John Tomsett wrote a thoughtful and honest piece recently in response to the growing teacher shortage. He is right to conclude that classroom teachers’ lives need to be made less intolerable. That is what some of us have been saying for years!

He also cited an inspirational piece of writing by Geoff Barton, calling for a reinvention of the profession of teaching in all its cultured and humane glory.

https://johntomsett.com/2018/01/05/this-much-i-know-about-how-as-school-leaders-we-have-to-solve-the-recruitment-crisis-ourselves/

https://www.tes.com/news/school-news/breaking-views/2018-lets-reclaim-career-teaching-what-it-can-be?

Again, this is what some of us have been trying to perpetuate for decades. In some ways, it harks back to what teaching was – and who teachers were – in the days before the intrusion of Big Management. But for all I knew it that worked on its own terms, my own small part of the education system disapproved, and eventually pressed the button marked ‘Reject’. Why would they not: I was (in their eyes only) resisting their direction.

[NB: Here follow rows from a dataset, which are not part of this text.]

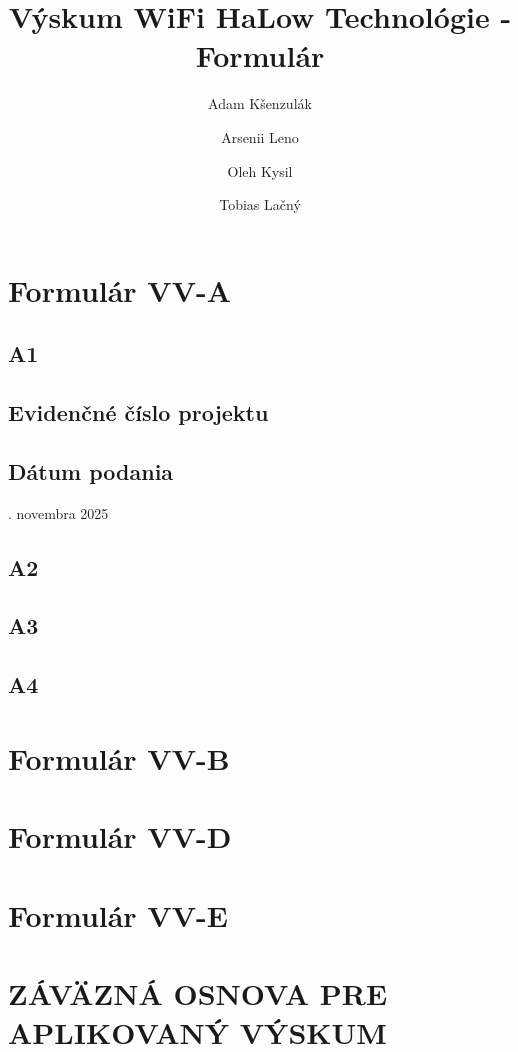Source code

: \documentclass[11pt]{article}
\title{ \bf Výskum WiFi HaLow Technológie - Formulár}
\author{Adam Kšenzulák\and Arsenii Leno\and Oleh Kysil\and Tobias Lačný}
\date{}
\begin{document}
\maketitle


\section{\bf Formulár VV-A}

\subsection*{\bf A1}
\subsection{Evidenčné číslo projektu}
\subsection{Dátum podania}
. novembra 2025
\subsection*{\bf A2}
\subsection*{\bf A3}
\subsection*{\bf A4}

\section{\bf Formulár VV-B}
\section{\bf Formulár VV-D}
\section{\bf Formulár VV-E}
\section{\bf ZÁVÄZNÁ OSNOVA PRE APLIKOVANÝ VÝSKUM}
\end{document}

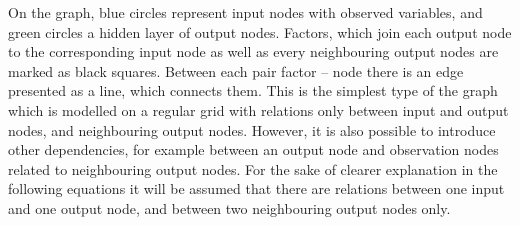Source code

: On the graph, blue circles represent input nodes with observed variables, and green circles a hidden layer of output nodes. Factors, which join each output node to the corresponding input node as well as every neighbouring output nodes are marked as black squares. Between each pair factor – node there is an edge presented as a line, which connects them. This is the simplest type of the graph which is modelled on a regular grid with relations only between input and output nodes, and neighbouring output nodes. However, it is also possible to introduce other dependencies, for example between an output node and observation nodes related to neighbouring output nodes. For the sake of clearer explanation in the following equations it will be assumed that there are relations between one input and one output node, and between two neighbouring output nodes only.


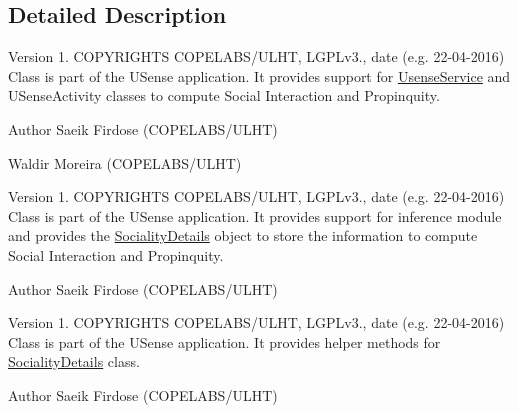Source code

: \subsection{Detailed Description}
\begin{DoxyVersion}{Version}
1. C\+O\+P\+Y\+R\+I\+G\+H\+T\+S C\+O\+P\+E\+L\+A\+B\+S/\+U\+L\+H\+T, L\+G\+P\+Lv3., date (e.\+g. 22-\/04-\/2016) Class is part of the U\+Sense application. It provides support for \hyperlink{classcs_1_1usense_1_1_usense_service}{Usense\+Service} and U\+Sense\+Activity classes to compute Social Interaction and Propinquity. 
\end{DoxyVersion}
\begin{DoxyAuthor}{Author}
Saeik Firdose (C\+O\+P\+E\+L\+A\+B\+S/\+U\+L\+H\+T) 



Waldir Moreira (C\+O\+P\+E\+L\+A\+B\+S/\+U\+L\+H\+T)
\end{DoxyAuthor}
\begin{DoxyVersion}{Version}
1. C\+O\+P\+Y\+R\+I\+G\+H\+T\+S C\+O\+P\+E\+L\+A\+B\+S/\+U\+L\+H\+T, L\+G\+P\+Lv3., date (e.\+g. 22-\/04-\/2016) Class is part of the U\+Sense application. It provides support for inference module and provides the \hyperlink{classcs_1_1usense_1_1inference_module_1_1_sociality_details}{Sociality\+Details} object to store the information to compute Social Interaction and Propinquity. 
\end{DoxyVersion}
\begin{DoxyAuthor}{Author}
Saeik Firdose (C\+O\+P\+E\+L\+A\+B\+S/\+U\+L\+H\+T)
\end{DoxyAuthor}
\begin{DoxyVersion}{Version}
1. C\+O\+P\+Y\+R\+I\+G\+H\+T\+S C\+O\+P\+E\+L\+A\+B\+S/\+U\+L\+H\+T, L\+G\+P\+Lv3., date (e.\+g. 22-\/04-\/2016) Class is part of the U\+Sense application. It provides helper methods for \hyperlink{classcs_1_1usense_1_1inference_module_1_1_sociality_details}{Sociality\+Details} class. 
\end{DoxyVersion}
\begin{DoxyAuthor}{Author}
Saeik Firdose (C\+O\+P\+E\+L\+A\+B\+S/\+U\+L\+H\+T) 
\end{DoxyAuthor}
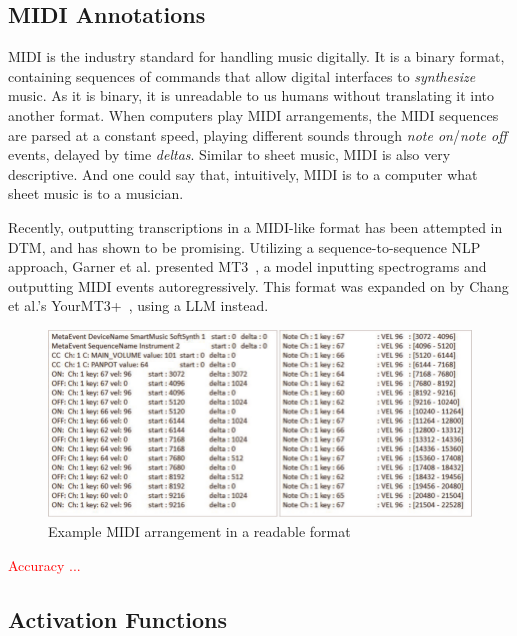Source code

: \subsection{MIDI Annotations}

\gls{MIDI} is the industry standard for handling music digitally. It is a binary format, containing sequences of commands that allow digital interfaces to \textit{synthesize} music. As it is binary, it is unreadable to us humans without translating it into another format. When computers play \gls{MIDI} arrangements, the \gls{MIDI} sequences are parsed at a constant speed, playing different sounds through \textit{note on}/\textit{note off} events, delayed by time \textit{deltas}. Similar to sheet music, \gls{MIDI} is also very descriptive. And one could say that, intuitively, \gls{MIDI} is to a computer what sheet music is to a musician.

Recently, outputting transcriptions in a \gls{MIDI}-like format has been attempted in \gls{DTM}, and has shown to be promising. Utilizing a sequence-to-sequence \gls{NLP} approach, Garner et al. presented MT3~\cite{gardner2022mt3multitaskmultitrackmusic}, a model inputting spectrograms and outputting \gls{MIDI} events autoregressively. This format was expanded on by Chang et al.'s YourMT3+~\cite{chang2024yourmt3multiinstrumentmusictranscription}, using a \gls{LLM} instead.

\begin{figure}[H]
    \centering
    \includegraphics[scale=0.5, trim={0 0 13.8cm 0},clip]{figures/midi}
    \caption{Example MIDI arrangement in a readable format}
    \label{MIDIFigure}
\end{figure}

\textcolor{red}{Accuracy ...}

\subsection{Activation Functions}

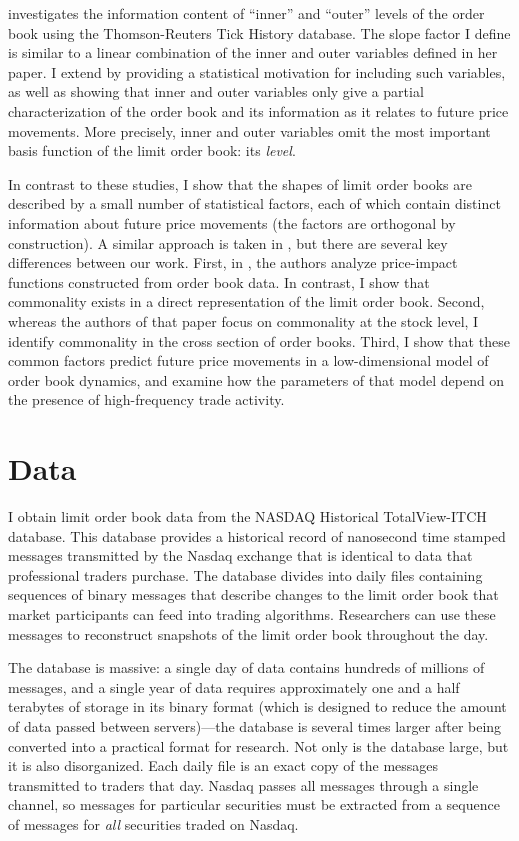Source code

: 		\citet{Yuferova2015} investigates the information content of ``inner'' and ``outer'' levels of the order book using the Thomson-Reuters Tick History database. The slope factor I define is similar to a linear combination of the inner and outer variables defined in her paper. I extend \citet{Yuferova2015} by providing a statistical motivation for including such variables, as well as showing that inner and outer variables only give a partial characterization of the order book and its information as it relates to future price movements. More precisely, inner and outer variables omit the most important basis function of the limit order book: its \textit{level}.

		In contrast to these studies, I show that the shapes of limit order books are described by a small number of statistical factors, each of which contain distinct information about future price movements (the factors are orthogonal by construction). A similar approach is taken in \citet{Beltran-Lopez2009}, but there are several key differences between our work. First, in \citet{Beltran-Lopez2009}, the authors analyze price-impact functions constructed from order book data. In contrast, I show that commonality exists in a direct representation of the limit order book. Second, whereas the authors of that paper focus on commonality at the stock level, I identify commonality in the cross section of order books. Third, I show that these common factors predict future price movements in a low-dimensional model of order book dynamics, and examine how the parameters of that model depend on the presence of high-frequency trade activity.


\section{Data}
	I obtain limit order book data from the NASDAQ Historical TotalView-ITCH database. This database provides a historical record of nanosecond time stamped messages transmitted by the Nasdaq exchange that is identical to data that professional traders purchase. The database divides into daily files containing sequences of binary messages that describe changes to the limit order book that market participants can feed into trading algorithms. Researchers can use these messages to reconstruct snapshots of the limit order book throughout the day.

	The database is massive: a single day of data contains hundreds of millions of messages, and a single year of data requires approximately one and a half terabytes of storage in its binary format (which is designed to reduce the amount of data passed between servers)---the database is several times larger after being converted into a practical format for research. Not only is the database large, but it is also disorganized. Each daily file is an exact copy of the messages transmitted to traders that day. Nasdaq passes all messages through a single channel, so messages for particular securities must be extracted from a sequence of messages for \textit{all} securities traded on Nasdaq.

But their chosen alternative does not seem to be getting the education very far either, it would seem.

John faces a problem: for all his good intentions, he is (now) a manager; even in his recent piece, the current difficulty is seen through the prism of the manager. His proposed solution to the problem is a management one, albeit involving wider consultation; how could it be anything else? But as in many fields, a significant part of the problem in schools is excessive management: what we need are un-managers.

Management is much of the problem: it is very largely an invention of post-industrial societies for the employment of people whose more productive options have been exported or otherwise disappeared. Its very existence creates certain operational and cognitive difficulties for organisations. Management is parasitic: it produces nothing of itself: its whole point is to intervene (interfere?) in what other people are doing and control the way in which it is done. This might be a little less problematic if it didn’t also suck so many resources out of the system. If management stops directing, then it becomes too easy to ask difficult questions about its necessity, and as we all know, turkeys don’t vote for festive seasons.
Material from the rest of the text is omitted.